If these principles are understood and adhered to, a strategic rebuild will be far more cost-effective over the long-term than a rapid application approach as the system will be designed to grow and change over time, hence allowing the company to grow and change with it, protecting the company and its customers from the shock and upset of prolonged downtime while the system is rebuilt again.
Continuous Delivery
So far we have talked about rapid application development on a budget and more strategic development at a higher cost. Recent developments in cloud computing, virtualisation and automation have led to companies being able to iterate rapidly, without compromising quality, security or stability.
How?
By breaking applications into smaller components, writing extensive tests and investing in automation, companies are able to release changes to production many times a day, while managing risk to the stability of the system.
Overheads
This approach comes at a cost: there is a significant overhead to writing tests for the features you deliver. However, not writing the tests means that you are not managing your risk and are unable to guarantee stability. The division of applications into smaller components means these components often make the path to retrieving data more convoluted which, in turn, makes development of these features slower.
High-performing team
How do you maintain your ROI given these increased overheads?
Having a more complex and sophisticated architecture means you require a more sophisticated team to run it. Features are expensive to build so we should not waste our time building features of unproven benefit: Pareto’s Principle states that 80% of the value comes from 20% of the features. Changes should be smaller and incremental, with each change forming an experiment upon your customers and your team having the ability to gauge the success of that test and pursue the most promising route — the simplest example of this are the A/B tests that many companies run.
The delivery team needs to have all the components necessary for delivery: planning, design, user experience, engineering, operations etc all working together.
Solve problems rather than build features
Most importantly the delivery team needs to become expert at solving problems and the stakeholders or management team need to be able to give the delivery team the autonomy to solve these problems rather than ask the team to deliver ‘features’.

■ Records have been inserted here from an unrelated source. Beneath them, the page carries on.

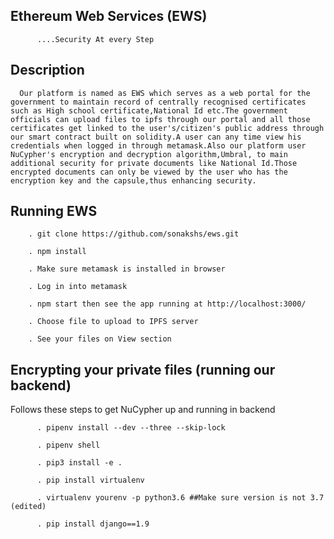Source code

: ## Ethereum Web Services (EWS)
          ....Security At every Step
## Description

      Our platform is named as EWS which serves as a web portal for the government to maintain record of centrally recognised certificates such as High school certificate,National Id etc.The government officials can upload files to ipfs through our portal and all those certificates get linked to the user's/citizen's public address through our smart contract built on solidity.A user can any time view his credentials when logged in through metamask.Also our platform user NuCypher's encryption and decryption algorithm,Umbral, to main additional security for private documents like National Id.Those encrypted documents can only be viewed by the user who has the encryption key and the capsule,thus enhancing security.
      
## Running EWS
        
        . git clone https://github.com/sonakshs/ews.git
        
        . npm install
        
        . Make sure metamask is installed in browser
        
        . Log in into metamask
        
        . npm start then see the app running at http://localhost:3000/
        
        . Choose file to upload to IPFS server
        
        . See your files on View section
        
## Encrypting your private files (running our backend)
 Follows these steps to get NuCypher up and running in backend
 
          . pipenv install --dev --three --skip-lock

          . pipenv shell

          . pip3 install -e .

          . pip install virtualenv

          . virtualenv yourenv -p python3.6 ##Make sure version is not 3.7 (edited)

          . pip install django==1.9
        

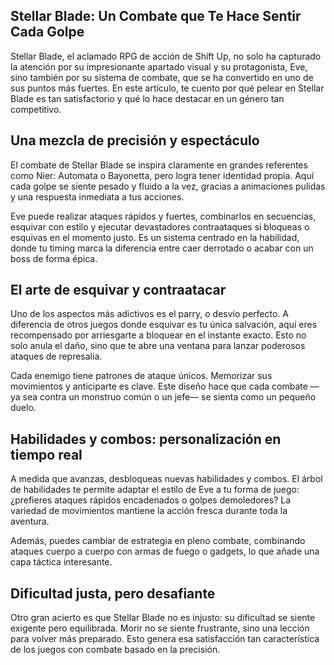 ## Stellar Blade: Un Combate que Te Hace Sentir Cada Golpe
Stellar Blade, el aclamado RPG de acción de Shift Up, no solo ha capturado la atención por su impresionante apartado visual y su protagonista, Eve, sino también por su sistema de combate, que se ha convertido en uno de sus puntos más fuertes. En este artículo, te cuento por qué pelear en Stellar Blade es tan satisfactorio y qué lo hace destacar en un género tan competitivo.

## Una mezcla de precisión y espectáculo
El combate de Stellar Blade se inspira claramente en grandes referentes como Nier: Automata o Bayonetta, pero logra tener identidad propia. Aquí cada golpe se siente pesado y fluido a la vez, gracias a animaciones pulidas y una respuesta inmediata a tus acciones.

Eve puede realizar ataques rápidos y fuertes, combinarlos en secuencias, esquivar con estilo y ejecutar devastadores contraataques si bloqueas o esquivas en el momento justo. Es un sistema centrado en la habilidad, donde tu timing marca la diferencia entre caer derrotado o acabar con un boss de forma épica.

## El arte de esquivar y contraatacar
Uno de los aspectos más adictivos es el parry, o desvío perfecto. A diferencia de otros juegos donde esquivar es tu única salvación, aquí eres recompensado por arriesgarte a bloquear en el instante exacto. Esto no solo anula el daño, sino que te abre una ventana para lanzar poderosos ataques de represalia.

Cada enemigo tiene patrones de ataque únicos. Memorizar sus movimientos y anticiparte es clave. Este diseño hace que cada combate —ya sea contra un monstruo común o un jefe— se sienta como un pequeño duelo.

## Habilidades y combos: personalización en tiempo real
A medida que avanzas, desbloqueas nuevas habilidades y combos. El árbol de habilidades te permite adaptar el estilo de Eve a tu forma de juego: ¿prefieres ataques rápidos encadenados o golpes demoledores? La variedad de movimientos mantiene la acción fresca durante toda la aventura.

Además, puedes cambiar de estrategia en pleno combate, combinando ataques cuerpo a cuerpo con armas de fuego o gadgets, lo que añade una capa táctica interesante.

## Dificultad justa, pero desafiante
Otro gran acierto es que Stellar Blade no es injusto: su dificultad se siente exigente pero equilibrada. Morir no se siente frustrante, sino una lección para volver más preparado. Esto genera esa satisfacción tan característica de los juegos con combate basado en la precisión.

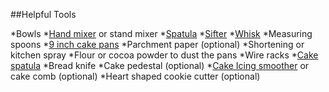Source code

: ##Helpful Tools

*Bowls
*[Hand mixer](https://amzn.to/2O1HC8s) or stand mixer
*[Spatula](https://amzn.to/2TyUJUG)
*[Sifter](https://amzn.to/2UAdmnO)
*[Whisk](https://amzn.to/2UBb2gr)
*Measuring spoons
*[9 inch cake pans](https://amzn.to/2W2Fpg6)
*Parchment paper (optional)
*Shortening or kitchen spray
*Flour or cocoa powder to dust the pans
*Wire racks
*[Cake spatula](https://amzn.to/2UB6E0V)
*Bread knife
*Cake pedestal (optional)
*[Cake Icing smoother](https://amzn.to/2O3Pc2t) or cake comb (optional)
*Heart shaped cookie cutter (optional)
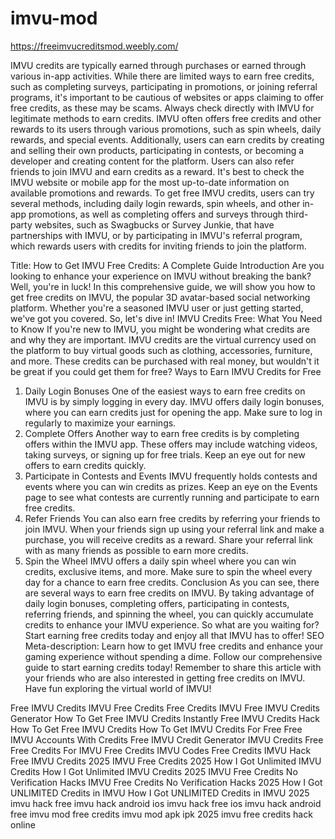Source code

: # imvu-mod
https://freeimvucreditsmod.weebly.com/

IMVU credits are typically earned through purchases or earned through various in-app activities. While there are limited ways to earn free credits, such as completing surveys, participating in promotions, or joining referral programs, it's important to be cautious of websites or apps claiming to offer free credits, as these may be scams. Always check directly with IMVU for legitimate methods to earn credits. IMVU often offers free credits and other rewards to its users through various promotions, such as spin wheels, daily rewards, and special events. Additionally, users can earn credits by creating and selling their own products, participating in contests, or becoming a developer and creating content for the platform. Users can also refer friends to join IMVU and earn credits as a reward. It's best to check the IMVU website or mobile app for the most up-to-date information on available promotions and rewards. To get free IMVU credits, users can try several methods, including daily login rewards, spin wheels, and other in-app promotions, as well as completing offers and surveys through third-party websites, such as Swagbucks or Survey Junkie, that have partnerships with IMVU, or by participating in IMVU's referral program, which rewards users with credits for inviting friends to join the platform.

Title: How to Get IMVU Free Credits: A Complete Guide
Introduction
Are you looking to enhance your experience on IMVU without breaking the bank? Well, you're in luck! In this comprehensive guide, we will show you how to get free credits on IMVU, the popular 3D avatar-based social networking platform. Whether you're a seasoned IMVU user or just getting started, we've got you covered. So, let's dive in!
IMVU Credits Free: What You Need to Know
If you're new to IMVU, you might be wondering what credits are and why they are important. IMVU credits are the virtual currency used on the platform to buy virtual goods such as clothing, accessories, furniture, and more. These credits can be purchased with real money, but wouldn't it be great if you could get them for free?
Ways to Earn IMVU Credits for Free
1. Daily Login Bonuses
One of the easiest ways to earn free credits on IMVU is by simply logging in every day. IMVU offers daily login bonuses, where you can earn credits just for opening the app. Make sure to log in regularly to maximize your earnings.
2. Complete Offers
Another way to earn free credits is by completing offers within the IMVU app. These offers may include watching videos, taking surveys, or signing up for free trials. Keep an eye out for new offers to earn credits quickly.
3. Participate in Contests and Events
IMVU frequently holds contests and events where you can win credits as prizes. Keep an eye on the Events page to see what contests are currently running and participate to earn free credits.
4. Refer Friends
You can also earn free credits by referring your friends to join IMVU. When your friends sign up using your referral link and make a purchase, you will receive credits as a reward. Share your referral link with as many friends as possible to earn more credits.
5. Spin the Wheel
IMVU offers a daily spin wheel where you can win credits, exclusive items, and more. Make sure to spin the wheel every day for a chance to earn free credits.
Conclusion
As you can see, there are several ways to earn free credits on IMVU. By taking advantage of daily login bonuses, completing offers, participating in contests, referring friends, and spinning the wheel, you can quickly accumulate credits to enhance your IMVU experience. So what are you waiting for? Start earning free credits today and enjoy all that IMVU has to offer!
SEO Meta-description:
Learn how to get IMVU free credits and enhance your gaming experience without spending a dime. Follow our comprehensive guide to start earning credits today!
Remember to share this article with your friends who are also interested in getting free credits on IMVU. Have fun exploring the virtual world of IMVU!

Free IMVU Credits
IMVU Free Credits
Free Credits IMVU
Free IMVU Credits Generator
How To Get Free IMVU Credits Instantly
Free IMVU Credits Hack
How To Get Free IMVU Credits
How To Get IMVU Credits For Free
Free IMVU Accounts With Credits
Free IMVU Credit Generator
IMVU Credits Free
Free Credits For IMVU
Free Credits IMVU Codes
Free Credits IMVU Hack
Free IMVU Credits 2025
IMVU Free Credits 2025
How I Got Unlimited IMVU Credits
How I Got Unlimited IMVU Credits 2025
IMVU Free Credits No Verification Hacks
IMVU Free Credits No Verification Hacks 2025
How I Got UNLIMITED Credits in IMVU
How I Got UNLIMITED Credits in IMVU 2025
imvu hack free
imvu hack android ios
imvu hack free ios
imvu hack android free
imvu mod free credits
imvu mod apk ipk 2025
imvu free credits hack online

So, should we be re-building software?
Joel Spolsky describes rewriting software from scratch as the worst thing you can ever do and I agree that in most scenarios, this indeed is the case. However, sometimes there are exceptions: here at Lux Group we have an opportunity to work on rebuilding a subset of features that simplifies and changes our business requirements and we believe we satisfy the criteria outlined above to enable a successful build that hugely improves our capacity to deliver value to the business.